Here’s Robert D. Kaplan, from a 1994 Atlantic Monthly article about Third World culture, religion, and poverty:

My point in bringing up a rather wholesome, crime-free slum is this: its existence demonstrates how formidable is the fabric of which Turkish Muslim culture is made. A culture this strong has the potential to dominate the Middle East once again. Slums are litmus tests for innate cultural strengths and weaknesses. Those peoples whose cultures can harbor extensive slum life without decomposing will be, relatively speaking, the future’s winners. Those whose cultures cannot will be the future’s victims. Slums—in the sociological sense—do not exist in Turkish cities. The mortar between people and family groups is stronger here than in Africa. Resurgent Islam and Turkic cultural identity have produced a civilization with natural muscle tone. Turks, history’s perennial nomads, take disruption in stride.

… Whereas rural poverty is age-old and almost a “normal” part of the social fabric, urban poverty is socially destabilizing. As Iran has shown, Islamic extremism is the psychological defense mechanism of many urbanized peasants threatened with the loss of traditions in pseudo-modern cities where their values are under attack, where basic services like water and electricity are unavailable, and where they are assaulted by a physically unhealthy environment.
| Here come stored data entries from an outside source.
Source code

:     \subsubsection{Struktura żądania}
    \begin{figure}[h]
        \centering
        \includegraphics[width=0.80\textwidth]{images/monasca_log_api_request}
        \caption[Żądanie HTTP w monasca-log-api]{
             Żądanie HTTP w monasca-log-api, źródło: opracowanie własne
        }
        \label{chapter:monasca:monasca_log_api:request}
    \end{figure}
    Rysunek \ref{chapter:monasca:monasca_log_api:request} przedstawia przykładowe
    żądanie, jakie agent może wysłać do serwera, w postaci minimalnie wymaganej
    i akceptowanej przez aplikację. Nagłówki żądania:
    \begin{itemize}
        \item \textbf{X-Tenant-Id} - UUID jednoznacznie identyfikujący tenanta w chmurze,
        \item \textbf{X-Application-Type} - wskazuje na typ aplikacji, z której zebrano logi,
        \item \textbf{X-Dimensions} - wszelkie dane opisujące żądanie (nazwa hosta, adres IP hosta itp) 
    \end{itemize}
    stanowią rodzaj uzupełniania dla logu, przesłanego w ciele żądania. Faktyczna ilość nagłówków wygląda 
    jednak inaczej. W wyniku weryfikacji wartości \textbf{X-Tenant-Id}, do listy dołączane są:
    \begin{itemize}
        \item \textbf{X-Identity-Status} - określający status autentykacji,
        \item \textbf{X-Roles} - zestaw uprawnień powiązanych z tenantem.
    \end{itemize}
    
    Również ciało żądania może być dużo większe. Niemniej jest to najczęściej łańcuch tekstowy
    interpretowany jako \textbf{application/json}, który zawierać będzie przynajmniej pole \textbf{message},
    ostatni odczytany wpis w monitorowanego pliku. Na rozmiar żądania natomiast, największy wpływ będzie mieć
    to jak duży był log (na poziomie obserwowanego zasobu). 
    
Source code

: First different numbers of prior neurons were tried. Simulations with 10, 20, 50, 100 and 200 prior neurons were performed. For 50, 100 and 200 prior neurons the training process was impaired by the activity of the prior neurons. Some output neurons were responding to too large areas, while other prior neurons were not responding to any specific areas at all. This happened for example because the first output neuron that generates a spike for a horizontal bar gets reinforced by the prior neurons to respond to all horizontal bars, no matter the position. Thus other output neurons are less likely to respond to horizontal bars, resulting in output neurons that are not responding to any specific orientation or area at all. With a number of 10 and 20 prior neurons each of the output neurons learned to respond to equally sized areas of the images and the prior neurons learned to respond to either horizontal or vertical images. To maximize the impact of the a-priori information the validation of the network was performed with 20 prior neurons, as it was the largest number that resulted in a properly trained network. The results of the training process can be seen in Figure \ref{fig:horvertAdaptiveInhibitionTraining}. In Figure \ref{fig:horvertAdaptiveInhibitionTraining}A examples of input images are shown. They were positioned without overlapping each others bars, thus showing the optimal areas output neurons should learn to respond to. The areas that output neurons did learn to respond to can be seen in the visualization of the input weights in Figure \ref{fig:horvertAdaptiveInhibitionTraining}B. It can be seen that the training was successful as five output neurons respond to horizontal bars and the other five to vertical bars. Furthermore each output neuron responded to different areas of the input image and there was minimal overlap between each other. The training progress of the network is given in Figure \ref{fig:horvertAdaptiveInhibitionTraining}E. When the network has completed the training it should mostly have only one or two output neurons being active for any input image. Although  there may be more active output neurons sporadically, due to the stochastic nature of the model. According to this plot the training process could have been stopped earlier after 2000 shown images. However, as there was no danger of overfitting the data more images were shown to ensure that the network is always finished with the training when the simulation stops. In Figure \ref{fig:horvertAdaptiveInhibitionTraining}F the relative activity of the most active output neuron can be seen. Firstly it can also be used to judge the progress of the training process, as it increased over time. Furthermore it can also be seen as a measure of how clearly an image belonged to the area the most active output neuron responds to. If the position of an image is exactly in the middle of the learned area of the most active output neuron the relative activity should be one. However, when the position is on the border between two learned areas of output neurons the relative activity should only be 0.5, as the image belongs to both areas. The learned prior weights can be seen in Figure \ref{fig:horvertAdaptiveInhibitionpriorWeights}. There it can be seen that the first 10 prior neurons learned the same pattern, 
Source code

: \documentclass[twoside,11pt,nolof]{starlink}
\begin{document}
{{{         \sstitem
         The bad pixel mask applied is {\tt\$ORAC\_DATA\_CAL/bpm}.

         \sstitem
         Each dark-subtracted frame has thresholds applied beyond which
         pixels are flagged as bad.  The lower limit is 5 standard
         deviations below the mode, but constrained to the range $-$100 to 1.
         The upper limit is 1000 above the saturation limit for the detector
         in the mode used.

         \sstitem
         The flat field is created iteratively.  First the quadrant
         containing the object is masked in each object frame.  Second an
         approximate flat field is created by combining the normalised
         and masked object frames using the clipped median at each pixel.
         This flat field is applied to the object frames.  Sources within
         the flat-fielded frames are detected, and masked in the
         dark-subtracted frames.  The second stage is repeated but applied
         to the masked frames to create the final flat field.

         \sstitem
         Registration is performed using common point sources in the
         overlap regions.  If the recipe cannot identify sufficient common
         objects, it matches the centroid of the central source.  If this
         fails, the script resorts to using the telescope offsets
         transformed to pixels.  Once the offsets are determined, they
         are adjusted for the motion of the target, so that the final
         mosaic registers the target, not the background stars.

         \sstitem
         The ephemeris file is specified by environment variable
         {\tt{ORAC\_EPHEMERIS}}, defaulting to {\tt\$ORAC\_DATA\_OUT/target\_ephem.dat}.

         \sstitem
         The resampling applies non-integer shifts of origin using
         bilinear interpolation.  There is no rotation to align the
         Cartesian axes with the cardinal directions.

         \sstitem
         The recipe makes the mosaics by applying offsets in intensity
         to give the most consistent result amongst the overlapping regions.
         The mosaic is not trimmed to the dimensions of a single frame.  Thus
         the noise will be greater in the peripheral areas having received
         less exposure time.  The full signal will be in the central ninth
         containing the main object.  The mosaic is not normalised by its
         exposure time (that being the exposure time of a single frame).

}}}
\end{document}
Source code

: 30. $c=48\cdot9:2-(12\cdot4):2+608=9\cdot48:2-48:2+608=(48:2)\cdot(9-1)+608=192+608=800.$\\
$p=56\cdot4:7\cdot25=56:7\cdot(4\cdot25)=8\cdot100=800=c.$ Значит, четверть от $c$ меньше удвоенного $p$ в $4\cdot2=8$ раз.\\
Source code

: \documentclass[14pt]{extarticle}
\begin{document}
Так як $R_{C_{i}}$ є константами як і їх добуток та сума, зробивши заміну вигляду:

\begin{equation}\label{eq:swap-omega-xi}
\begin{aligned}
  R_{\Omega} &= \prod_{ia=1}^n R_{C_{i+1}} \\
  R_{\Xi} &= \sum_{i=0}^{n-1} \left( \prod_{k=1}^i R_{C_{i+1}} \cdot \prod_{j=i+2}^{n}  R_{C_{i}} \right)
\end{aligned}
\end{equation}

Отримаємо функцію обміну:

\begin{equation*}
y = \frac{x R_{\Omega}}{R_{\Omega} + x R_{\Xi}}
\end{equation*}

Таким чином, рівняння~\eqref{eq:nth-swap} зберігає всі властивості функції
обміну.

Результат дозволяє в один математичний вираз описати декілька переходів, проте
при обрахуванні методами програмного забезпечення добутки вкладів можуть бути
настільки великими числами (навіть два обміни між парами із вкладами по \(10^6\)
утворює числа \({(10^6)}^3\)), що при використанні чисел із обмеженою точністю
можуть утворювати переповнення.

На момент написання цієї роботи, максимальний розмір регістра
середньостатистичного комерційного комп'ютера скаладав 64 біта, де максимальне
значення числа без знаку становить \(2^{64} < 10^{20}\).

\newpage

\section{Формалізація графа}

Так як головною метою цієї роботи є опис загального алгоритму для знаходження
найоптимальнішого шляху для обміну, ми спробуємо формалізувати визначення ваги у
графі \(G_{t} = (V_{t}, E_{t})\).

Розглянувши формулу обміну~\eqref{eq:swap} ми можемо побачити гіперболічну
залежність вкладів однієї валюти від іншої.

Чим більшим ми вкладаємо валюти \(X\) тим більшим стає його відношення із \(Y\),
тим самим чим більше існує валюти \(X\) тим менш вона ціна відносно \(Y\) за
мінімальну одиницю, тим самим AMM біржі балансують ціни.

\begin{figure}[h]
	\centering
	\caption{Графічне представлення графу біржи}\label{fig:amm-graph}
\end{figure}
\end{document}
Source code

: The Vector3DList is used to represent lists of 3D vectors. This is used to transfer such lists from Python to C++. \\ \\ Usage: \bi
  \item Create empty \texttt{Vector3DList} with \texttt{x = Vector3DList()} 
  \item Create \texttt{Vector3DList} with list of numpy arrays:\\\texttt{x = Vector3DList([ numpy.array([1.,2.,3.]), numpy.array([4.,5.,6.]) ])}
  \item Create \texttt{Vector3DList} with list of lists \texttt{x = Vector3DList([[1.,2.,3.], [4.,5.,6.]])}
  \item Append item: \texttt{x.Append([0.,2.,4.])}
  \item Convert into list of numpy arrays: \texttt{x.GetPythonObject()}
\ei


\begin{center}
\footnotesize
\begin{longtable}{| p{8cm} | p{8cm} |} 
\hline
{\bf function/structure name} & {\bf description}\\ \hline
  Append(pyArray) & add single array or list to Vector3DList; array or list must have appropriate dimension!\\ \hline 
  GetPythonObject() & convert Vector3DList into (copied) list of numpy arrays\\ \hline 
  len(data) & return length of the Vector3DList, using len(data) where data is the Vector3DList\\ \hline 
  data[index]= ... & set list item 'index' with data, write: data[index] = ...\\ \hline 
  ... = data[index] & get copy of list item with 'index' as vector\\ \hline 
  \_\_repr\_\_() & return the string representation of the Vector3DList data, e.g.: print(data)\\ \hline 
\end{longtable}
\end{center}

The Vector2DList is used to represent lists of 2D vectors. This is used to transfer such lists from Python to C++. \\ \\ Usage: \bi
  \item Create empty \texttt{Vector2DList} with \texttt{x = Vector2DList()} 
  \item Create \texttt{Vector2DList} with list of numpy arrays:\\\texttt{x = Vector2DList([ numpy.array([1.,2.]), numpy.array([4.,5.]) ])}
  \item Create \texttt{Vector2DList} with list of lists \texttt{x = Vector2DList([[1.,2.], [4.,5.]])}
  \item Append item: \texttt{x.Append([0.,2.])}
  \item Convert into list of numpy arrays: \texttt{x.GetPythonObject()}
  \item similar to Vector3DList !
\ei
The American ethnologist and orientalist Carleton Stevens Coon wrote in 1951 that Islam “has made possible the optimum survival and happiness of millions of human beings in an increasingly impoverished environment over a fourteen-hundred-year period.”

Again and again, this does not make Islam, or any religion, true. But that’s not the point of this post. Yet, no religion can be useful for the sake of surviving, much less thriving (and that includes inspiring one to organize, to protest, to clean up, to go back to school, to build something, to work, etc.) unless people believe it to be truly true.

UPDATE: A friend e-mailed a good question about this piece: “What is this ‘regulated capitalism’ Hedges is talking about, and how would it have made a difference for these people?” I don’t know. All I can figure is that Hedges thinks government should have prevented the mills from closing. That strategy did not work so well for the former communist states. Do you know what Hedges meant by this?